Data element is the concrete embodiment of basic data standard, and it is also the core of data standard management. According to the data standard planning, the first way to formulate data elements is to extract the existing standards in a structured way and use the platform to manage them, and the second way is to establish their own professional data elements according to their own needs.

A complete data element should be composed of three parts, object class, characteristics and representation. As shown in the following figure, only when the object class and its characteristics are bound to the representation, the concept of data element can be transformed into a real data element.

Object class: a collection of ideas, abstract concepts or things in the real world, with clear boundaries and meanings, and features and their behaviors that follow the same rules and can be identified; such as: cars, people, orders, etc.;

Characteristics: a certain property common to all individuals of the object class, such as color, gender, age, price, etc.;

Represents: a combination of range, data type, and if necessary, unit of measure or character set, such as format, range, length, etc.;

Among them, the value range can be given directly by name or code value, can also be given by reference, and can also be given by binding data dictionary.

Therefore, the complete data element name should be: "object class word + characteristic word + representation word", such as a person's gender code.

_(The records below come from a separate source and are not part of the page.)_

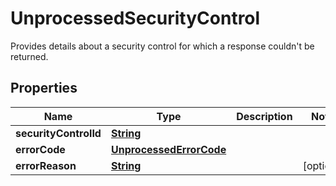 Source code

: 

# UnprocessedSecurityControl

 Provides details about a security control for which a response couldn't be returned. 

## Properties

| Name | Type | Description | Notes |
|------------ | ------------- | ------------- | -------------|
|**securityControlId** | [**String**](String.md) |  |  |
|**errorCode** | [**UnprocessedErrorCode**](UnprocessedErrorCode.md) |  |  |
|**errorReason** | [**String**](String.md) |  |  [optional] |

After understanding the meaning of data elements, how to formulate data elements? We can refer to Parts 1 to 6 of the GB/T 18391 standard. Interested friends can go to understand, here is a structured description of the data element based on our understanding.

When formulating data elements, we usually describe the basic attributes of data elements from six aspects: identification class attributes, definition class attributes, relationship class attributes, presentation class attributes, management class attributes, and additional class attributes, as shown in the following table, which is a The comprehensive and general data element description template needs to be deleted and supplemented according to the actual needs of the enterprise during the application process.

3.2.2.3 The formulation of data dictionary

The data dictionary is the concrete manifestation of the reference data standard. It is generally divided into the original dictionary and the standard dictionary. The original dictionary refers to the enumeration set of the data content of a certain original item in the source system or production system. The standard data dictionary is generally used as the data element value. In the data processing process, the mapping from the original dictionary to the standard dictionary needs to be completed, and the standardization of the dictionary is completed.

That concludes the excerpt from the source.